(The data begins)

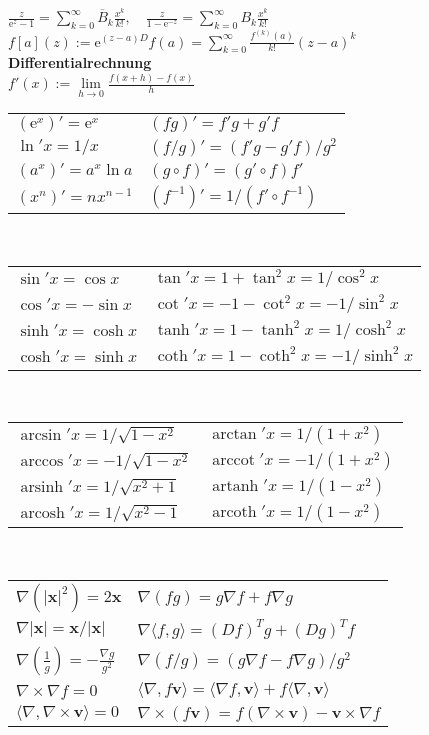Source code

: \documentclass[a4paper,10pt,fleqn,twoside,twocolumn,dvipdfmx]{scrartcl}
\newcommand{\ee}{\mathrm e}
\newcommand{\strong}[1]{\textsf{\textbf{#1}}}
\newcommand{\ds}{\displaystyle}
\newcommand{\bvec}[1]{\mathbf{#1}}
\newcommand{\arccot}{\operatorname{arccot}}
\newcommand{\arsinh}{\operatorname{arsinh}}
\newcommand{\arcosh}{\operatorname{arcosh}}
\newcommand{\artanh}{\operatorname{artanh}}
\newcommand{\arcoth}{\operatorname{arcoth}}
\begin{document}
$\ds\frac{z}{\ee^z-1} = {\textstyle\sum\limits_{k=0}^\infty} \overline B_k \frac{x^k}{k!},\quad
\ds\frac{z}{1-\ee^{-z}} = {\textstyle\sum\limits_{k=0}^\infty} B_k\frac{x^k}{k!}$\\
$\ds f[a](z) := \ee^{(z-a)D}f(a) = {\textstyle\sum\limits_{k=0}^\infty} \frac{f^{(k)}(a)}{k!}(z-a)^k$\\[4pt]
\strong{Differentialrechnung}\\[2pt]
$f'(x) := \lim\limits_{h\to 0}\frac{f(x+h)-f(x)}{h}$\\
\begin{tabular}{@{}l|l}
$(\ee^x)' = \ee^x$ & $(fg)'=f'g+g'f$\\
$\ln' x = 1/x$ & $(f/g)'=(f'g-g'f)/g^2$\\
$(a^x)' = a^x\ln a$ & $(g\circ f)' = (g'\circ f)f'$\\
$(x^n)' = nx^{n-1}$ & $(f^{-1})' = 1/(f'\circ f^{-1})$
\end{tabular}\\
\begin{tabular}{@{}l|l}
$\sin'x = \cos x$ & $\tan'x = 1+\tan^2 x = 1/\cos^2 x$\\
$\cos'x = -\sin x$ & $\cot'x = -1-\cot^2 x = -1/\sin^2 x$\\
$\sinh'x = \cosh x$ & $\tanh'x = 1-\tanh^2 x = 1/\cosh^2 x$\\
$\cosh'x = \sinh x$ & $\coth'x = 1-\coth^2 x = -1/\sinh^2 x$
\end{tabular}\\
\begin{tabular}{@{}l|l}
$\arcsin'x = 1/\sqrt{1-x^2}$ & $\arctan'x = 1/(1+x^2)$\\
$\arccos'x = -1/\sqrt{1-x^2}$ & $\arccot'x = -1/(1+x^2)$\\ 
$\arsinh'x = 1/\sqrt{x^2+1}$ & $\artanh'x = 1/(1-x^2)$\\
$\arcosh'x = 1/\sqrt{x^2-1}$ & $\arcoth'x = 1/(1-x^2)$
\end{tabular}\\
\begin{tabular}{@{}l|l}
$\nabla(|\mathbf x|^2) = 2\mathbf x$ & $\nabla (fg) = g\nabla f+f\nabla g$\\
$\nabla |\mathbf x| = \mathbf x/|\mathbf x|$ & $\nabla\langle f,g\rangle = (Df)^T g+(Dg)^T f$\\
$\nabla (\tfrac{1}{g}) = -\frac{\nabla g}{g^2}$
& $\nabla(f/g) = (g\nabla f-f\nabla g)/g^2$\\
$\nabla\times\nabla f = 0$
& $\langle\nabla,f\bvec v\rangle
= \langle\nabla f,\bvec v\rangle + f\langle\nabla,\bvec v\rangle$\\
$\langle\nabla,\nabla\times\bvec v\rangle = 0$
& $\nabla\times(f\bvec v)
= f(\nabla\times\bvec v) - \bvec v\times \nabla f$
\end{tabular}\\[4pt]
\end{document}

(The data ends)

■ Work instruction: Copy from the entries only those lines that hold the word "langle".

■ Problem solution:
$\nabla |\mathbf x| = \mathbf x/|\mathbf x|$ & $\nabla\langle f,g\rangle = (Df)^T g+(Dg)^T f$\\
& $\langle\nabla,f\bvec v\rangle
= \langle\nabla f,\bvec v\rangle + f\langle\nabla,\bvec v\rangle$\\
$\langle\nabla,\nabla\times\bvec v\rangle = 0$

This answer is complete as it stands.